- [PROMPT]:
For this exercise, reproduce the records exactly as they stand and do not carry any images over.

- [DATA EXCERPTS]:
Content starts

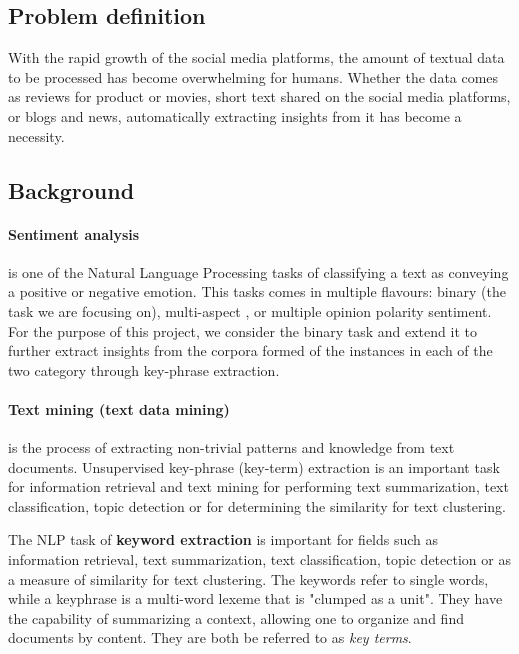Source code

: \subsection{Problem definition}
With the rapid growth of the social media platforms, the amount of textual data to be processed has become overwhelming for humans. Whether the data comes as reviews for product or movies, short text shared on the social media platforms, or blogs and news, automatically extracting insights from it has become a necessity.


\subsection{Background}

\paragraph{Sentiment analysis} is one of the Natural Language Processing tasks of classifying a text as conveying a positive or negative emotion. This tasks comes in multiple flavours: binary (the task we are focusing on), multi-aspect \cite{multiaspect}, or multiple opinion polarity sentiment. For the purpose of this project, we consider the binary task and extend it to further extract insights from the corpora formed of the instances in each of the two category through key-phrase extraction.


\paragraph{Text mining (text data mining)} is the process of extracting non-trivial patterns and knowledge from text documents.
Unsupervised key-phrase (key-term) extraction is an important task for information retrieval and text mining for performing text summarization, text classification, topic detection or for determining the similarity for text clustering. 

The NLP task of \textbf{keyword extraction} is important for fields such as information retrieval, text summarization, text classification, topic detection or as a measure of similarity for text clustering. 
The keywords refer to single words, while a keyphrase is a multi-word lexeme that is "clumped as a unit"\cite{manningshutze}. They have the capability of summarizing a context, allowing one to organize and find documents by content. They are both be referred to as \textit{key terms}.

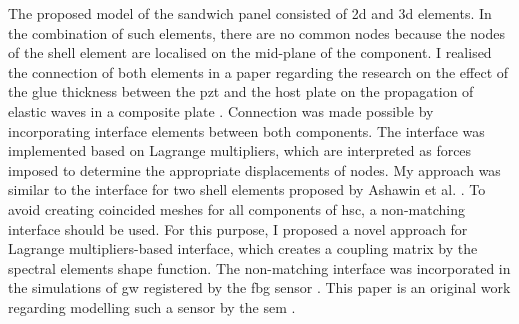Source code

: \documentclass[11pt,a4paper,final]{report}
\theoremstyle{plain}
\begin{document}
The proposed model of the sandwich panel consisted of \ac{2d} and \ac{3d} elements.
In the combination of such elements, there are no common nodes because the nodes of the shell element are localised on the mid-plane of the component.
I realised the connection of both elements in a paper regarding the research on the effect of the glue thickness between the \ac{pzt} and the host plate on the propagation of elastic waves in a composite plate \cite{fiborek20192d}.
Connection was made possible by incorporating interface elements between both components.
The interface was implemented based on Lagrange multipliers, which are interpreted as forces imposed to determine the appropriate displacements of nodes. My approach was similar to the interface for two shell elements proposed by Ashawin et al. \cite{ashwin2014formulation}.
To avoid creating coincided meshes for all components of \ac{hsc}, a non-matching interface should be used.
For this purpose, I proposed a novel approach for Lagrange multipliers-based interface, which creates a coupling matrix by the spectral elements shape function.
The non-matching interface was incorporated in the simulations of \ac{gw} registered by the \ac{fbg} sensor \cite{fiborek2022spectral}.
This paper is an original work regarding modelling such a sensor by the \ac{sem} \cite{fiborek2022spectral}.
\end{document}
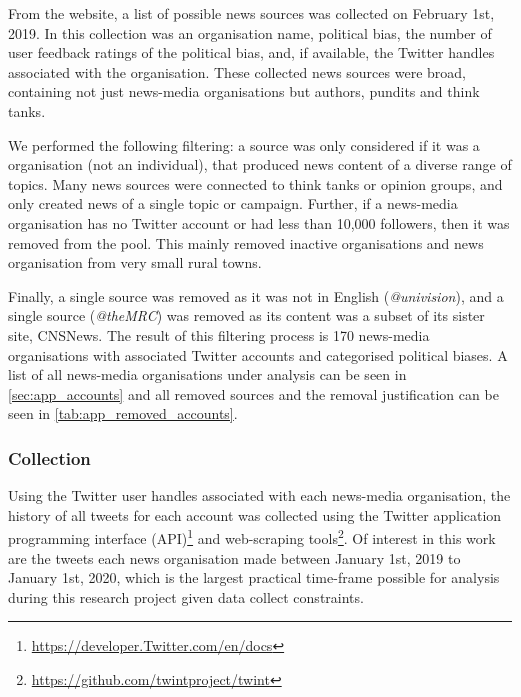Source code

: From the website, a list of possible news sources was collected on February 1st, 2019. In this collection was an organisation name, political bias, the number of user feedback ratings of the political bias, and, if available, the Twitter handles associated with the organisation. These collected news sources were broad, containing not just news-media organisations but authors, pundits and think tanks. 

We performed the following filtering: a source was only considered if it was a organisation (not an individual), that produced news content of a diverse range of topics. Many news sources were connected to think tanks or opinion groups, and only created news of a single topic or campaign. Further, if a news-media organisation has no Twitter account or had less than 10,000 followers, then it was removed from the pool. This mainly removed inactive organisations and news organisation from very small rural towns. 

Finally, a single source was removed as it was not in English (\emph{@univision}), and a single source (\emph{@theMRC}) was removed as its content was a subset of its sister site, CNSNews.  The result of this filtering process is 170 news-media organisations with associated Twitter accounts and categorised political biases.  A list of all news-media organisations under analysis can be seen in \autoref{sec:app_accounts} and all removed sources and the removal justification can be seen in \autoref{tab:app_removed_accounts}.

\subsubsection{Collection}
Using the Twitter user handles associated with each news-media organisation, the history of all tweets for each account was collected using the Twitter application programming interface (API)\footnote{\url{https://developer.Twitter.com/en/docs}} and web-scraping tools\footnote{\url{https://github.com/twintproject/twint}}. Of interest in this work are the tweets each news organisation made between January 1st, 2019 to January 1st, 2020, which is the largest practical time-frame possible for analysis during this research project given data collect constraints. 

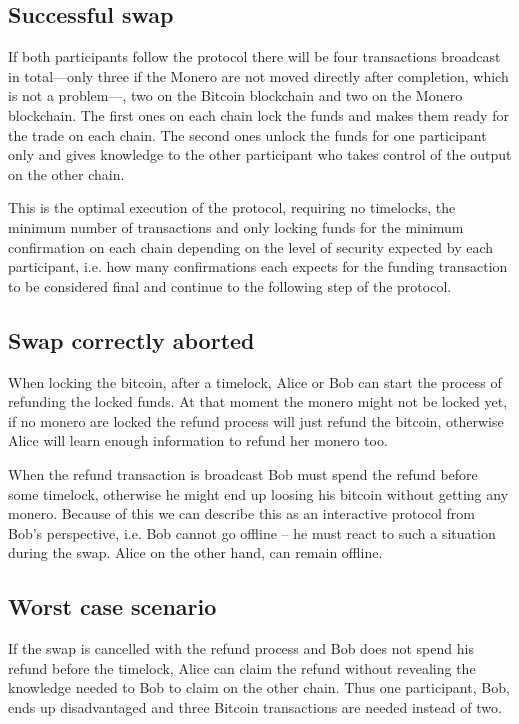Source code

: \documentclass{llncs}
\begin{document}
\subsection{Successful swap}
If both participants follow the protocol there will be four transactions broadcast in total---only three if the Monero are not moved directly after completion, which is not a problem---, two on the Bitcoin blockchain and two on the Monero blockchain. The first ones on each chain lock the funds and makes them ready for the trade on each chain. The second ones unlock the funds for one participant only and gives knowledge to the other participant who takes control of the output on the other chain.

This is the optimal execution of the protocol, requiring no timelocks, the minimum number of transactions and only locking funds for the minimum confirmation on each chain depending on the level of security expected by each participant, i.e. how many confirmations each expects for the funding transaction to be considered final and continue to the following step of the protocol.

\subsection{Swap correctly aborted}
When locking the bitcoin, after a timelock, Alice or Bob can start the process of refunding the locked funds. At that moment the monero might not be locked yet, if no monero are locked the refund process will just refund the bitcoin, otherwise Alice will learn enough information to refund her monero too.

When the refund transaction is broadcast Bob must spend the refund before some timelock, otherwise he might end up loosing his bitcoin without getting any monero.  Because of this we can describe this as an interactive protocol from Bob's perspective, i.e. Bob cannot go offline -- he must react to such a situation during the swap. Alice on the other hand, can remain offline.

\subsection{Worst case scenario}
If the swap is cancelled with the refund process and Bob does not spend his refund before the timelock, Alice can claim the refund without revealing the knowledge needed to Bob to claim on the other chain. Thus one participant, Bob, ends up disadvantaged and three Bitcoin transactions are needed instead of two.
\end{document}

Content ends

- [WRITTEN ANSWER]:
Source code

: \subsection{Problem definition}
With the rapid growth of the social media platforms, the amount of textual data to be processed has become overwhelming for humans. Whether the data comes as reviews for product or movies, short text shared on the social media platforms, or blogs and news, automatically extracting insights from it has become a necessity.


\subsection{Background}

\paragraph{Sentiment analysis} is one of the Natural Language Processing tasks of classifying a text as conveying a positive or negative emotion. This tasks comes in multiple flavours: binary (the task we are focusing on), multi-aspect \cite{multiaspect}, or multiple opinion polarity sentiment. For the purpose of this project, we consider the binary task and extend it to further extract insights from the corpora formed of the instances in each of the two category through key-phrase extraction.


\paragraph{Text mining (text data mining)} is the process of extracting non-trivial patterns and knowledge from text documents.
Unsupervised key-phrase (key-term) extraction is an important task for information retrieval and text mining for performing text summarization, text classification, topic detection or for determining the similarity for text clustering. 

The NLP task of \textbf{keyword extraction} is important for fields such as information retrieval, text summarization, text classification, topic detection or as a measure of similarity for text clustering. 
The keywords refer to single words, while a keyphrase is a multi-word lexeme that is "clumped as a unit"\cite{manningshutze}. They have the capability of summarizing a context, allowing one to organize and find documents by content. They are both be referred to as \textit{key terms}.

Source code

: \documentclass[11pt,a4paper,final]{report}
\theoremstyle{plain}
\begin{document}
The proposed model of the sandwich panel consisted of \ac{2d} and \ac{3d} elements.
In the combination of such elements, there are no common nodes because the nodes of the shell element are localised on the mid-plane of the component.
I realised the connection of both elements in a paper regarding the research on the effect of the glue thickness between the \ac{pzt} and the host plate on the propagation of elastic waves in a composite plate \cite{fiborek20192d}.
Connection was made possible by incorporating interface elements between both components.
The interface was implemented based on Lagrange multipliers, which are interpreted as forces imposed to determine the appropriate displacements of nodes. My approach was similar to the interface for two shell elements proposed by Ashawin et al. \cite{ashwin2014formulation}.
To avoid creating coincided meshes for all components of \ac{hsc}, a non-matching interface should be used.
For this purpose, I proposed a novel approach for Lagrange multipliers-based interface, which creates a coupling matrix by the spectral elements shape function.
The non-matching interface was incorporated in the simulations of \ac{gw} registered by the \ac{fbg} sensor \cite{fiborek2022spectral}.
This paper is an original work regarding modelling such a sensor by the \ac{sem} \cite{fiborek2022spectral}.
\end{document}
Source code

: From the website, a list of possible news sources was collected on February 1st, 2019. In this collection was an organisation name, political bias, the number of user feedback ratings of the political bias, and, if available, the Twitter handles associated with the organisation. These collected news sources were broad, containing not just news-media organisations but authors, pundits and think tanks. 

We performed the following filtering: a source was only considered if it was a organisation (not an individual), that produced news content of a diverse range of topics. Many news sources were connected to think tanks or opinion groups, and only created news of a single topic or campaign. Further, if a news-media organisation has no Twitter account or had less than 10,000 followers, then it was removed from the pool. This mainly removed inactive organisations and news organisation from very small rural towns. 

Finally, a single source was removed as it was not in English (\emph{@univision}), and a single source (\emph{@theMRC}) was removed as its content was a subset of its sister site, CNSNews.  The result of this filtering process is 170 news-media organisations with associated Twitter accounts and categorised political biases.  A list of all news-media organisations under analysis can be seen in \autoref{sec:app_accounts} and all removed sources and the removal justification can be seen in \autoref{tab:app_removed_accounts}.

\subsubsection{Collection}
Using the Twitter user handles associated with each news-media organisation, the history of all tweets for each account was collected using the Twitter application programming interface (API)\footnote{\url{https://developer.Twitter.com/en/docs}} and web-scraping tools\footnote{\url{https://github.com/twintproject/twint}}. Of interest in this work are the tweets each news organisation made between January 1st, 2019 to January 1st, 2020, which is the largest practical time-frame possible for analysis during this research project given data collect constraints. 

Source code

: \documentclass{llncs}
\begin{document}
\subsection{Successful swap}
If both participants follow the protocol there will be four transactions broadcast in total---only three if the Monero are not moved directly after completion, which is not a problem---, two on the Bitcoin blockchain and two on the Monero blockchain. The first ones on each chain lock the funds and makes them ready for the trade on each chain. The second ones unlock the funds for one participant only and gives knowledge to the other participant who takes control of the output on the other chain.

This is the optimal execution of the protocol, requiring no timelocks, the minimum number of transactions and only locking funds for the minimum confirmation on each chain depending on the level of security expected by each participant, i.e. how many confirmations each expects for the funding transaction to be considered final and continue to the following step of the protocol.

\subsection{Swap correctly aborted}
When locking the bitcoin, after a timelock, Alice or Bob can start the process of refunding the locked funds. At that moment the monero might not be locked yet, if no monero are locked the refund process will just refund the bitcoin, otherwise Alice will learn enough information to refund her monero too.

When the refund transaction is broadcast Bob must spend the refund before some timelock, otherwise he might end up loosing his bitcoin without getting any monero.  Because of this we can describe this as an interactive protocol from Bob's perspective, i.e. Bob cannot go offline -- he must react to such a situation during the swap. Alice on the other hand, can remain offline.

\subsection{Worst case scenario}
If the swap is cancelled with the refund process and Bob does not spend his refund before the timelock, Alice can claim the refund without revealing the knowledge needed to Bob to claim on the other chain. Thus one participant, Bob, ends up disadvantaged and three Bitcoin transactions are needed instead of two.
\end{document}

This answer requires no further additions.